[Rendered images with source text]
= Beginning of Section =

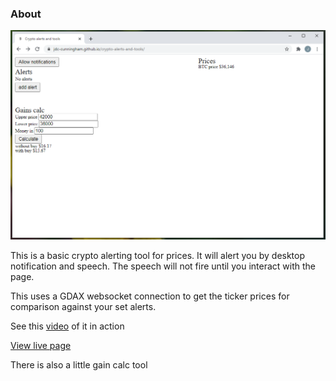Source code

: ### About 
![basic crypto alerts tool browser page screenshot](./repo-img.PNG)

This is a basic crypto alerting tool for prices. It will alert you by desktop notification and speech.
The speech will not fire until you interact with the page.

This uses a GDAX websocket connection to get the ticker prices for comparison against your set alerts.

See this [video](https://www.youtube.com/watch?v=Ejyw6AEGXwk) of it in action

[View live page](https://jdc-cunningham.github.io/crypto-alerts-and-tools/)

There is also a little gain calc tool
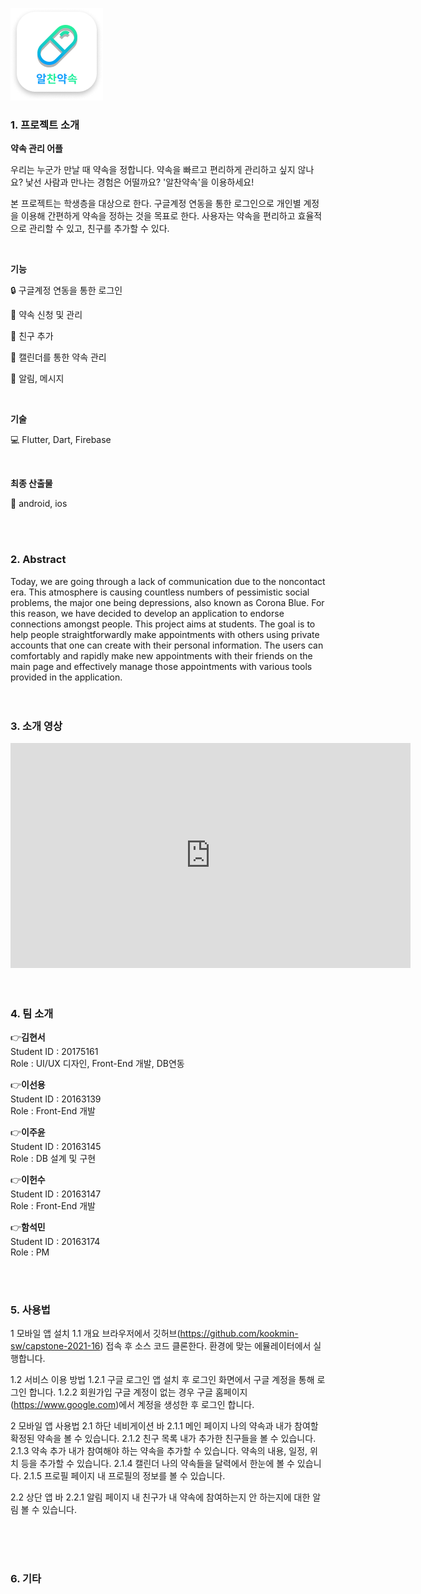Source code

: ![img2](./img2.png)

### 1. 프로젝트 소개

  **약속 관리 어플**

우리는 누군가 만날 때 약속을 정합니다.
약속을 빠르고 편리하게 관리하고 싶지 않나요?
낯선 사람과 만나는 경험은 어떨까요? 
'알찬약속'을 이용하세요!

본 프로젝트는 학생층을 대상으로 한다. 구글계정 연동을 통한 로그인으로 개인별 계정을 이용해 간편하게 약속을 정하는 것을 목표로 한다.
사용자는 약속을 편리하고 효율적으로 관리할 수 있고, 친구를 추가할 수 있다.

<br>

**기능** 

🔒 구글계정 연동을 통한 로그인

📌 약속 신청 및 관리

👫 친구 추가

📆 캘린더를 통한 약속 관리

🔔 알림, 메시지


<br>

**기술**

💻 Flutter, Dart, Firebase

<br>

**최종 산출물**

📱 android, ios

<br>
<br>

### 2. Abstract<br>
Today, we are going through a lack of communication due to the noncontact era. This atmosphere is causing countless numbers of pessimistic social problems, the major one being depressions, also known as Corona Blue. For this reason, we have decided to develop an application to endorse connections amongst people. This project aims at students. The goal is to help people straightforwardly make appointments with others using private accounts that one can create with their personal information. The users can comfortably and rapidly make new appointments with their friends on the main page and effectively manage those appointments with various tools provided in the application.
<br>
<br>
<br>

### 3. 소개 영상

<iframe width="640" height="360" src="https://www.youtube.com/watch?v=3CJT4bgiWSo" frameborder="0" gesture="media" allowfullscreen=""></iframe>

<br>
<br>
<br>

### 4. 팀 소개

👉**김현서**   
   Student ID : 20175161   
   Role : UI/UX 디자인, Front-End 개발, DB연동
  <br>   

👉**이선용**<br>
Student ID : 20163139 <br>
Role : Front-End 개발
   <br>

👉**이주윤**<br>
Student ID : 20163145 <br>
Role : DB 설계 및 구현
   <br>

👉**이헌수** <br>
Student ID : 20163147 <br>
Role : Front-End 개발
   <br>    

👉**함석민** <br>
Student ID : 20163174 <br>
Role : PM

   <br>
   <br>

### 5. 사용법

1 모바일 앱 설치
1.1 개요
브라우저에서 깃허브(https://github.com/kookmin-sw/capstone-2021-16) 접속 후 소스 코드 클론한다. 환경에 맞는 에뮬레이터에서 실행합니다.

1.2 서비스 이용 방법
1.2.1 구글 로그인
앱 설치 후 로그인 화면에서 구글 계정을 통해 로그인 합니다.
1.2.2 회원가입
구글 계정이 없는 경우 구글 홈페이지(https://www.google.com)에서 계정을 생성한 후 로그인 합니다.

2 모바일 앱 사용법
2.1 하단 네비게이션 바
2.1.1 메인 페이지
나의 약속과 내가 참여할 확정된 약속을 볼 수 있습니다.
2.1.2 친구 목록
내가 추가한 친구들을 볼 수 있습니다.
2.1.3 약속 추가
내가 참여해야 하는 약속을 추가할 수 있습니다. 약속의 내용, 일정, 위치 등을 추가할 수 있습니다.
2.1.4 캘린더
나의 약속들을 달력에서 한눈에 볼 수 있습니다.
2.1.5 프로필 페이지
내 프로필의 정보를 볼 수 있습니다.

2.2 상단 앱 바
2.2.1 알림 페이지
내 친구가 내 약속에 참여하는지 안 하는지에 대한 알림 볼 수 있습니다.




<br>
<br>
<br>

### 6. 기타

= End of Section =

Look over the records. Copy the lines that include the word "있습니다".

나의 약속과 내가 참여할 확정된 약속을 볼 수 있습니다.
내가 추가한 친구들을 볼 수 있습니다.
내가 참여해야 하는 약속을 추가할 수 있습니다. 약속의 내용, 일정, 위치 등을 추가할 수 있습니다.
나의 약속들을 달력에서 한눈에 볼 수 있습니다.
내 프로필의 정보를 볼 수 있습니다.
내 친구가 내 약속에 참여하는지 안 하는지에 대한 알림 볼 수 있습니다.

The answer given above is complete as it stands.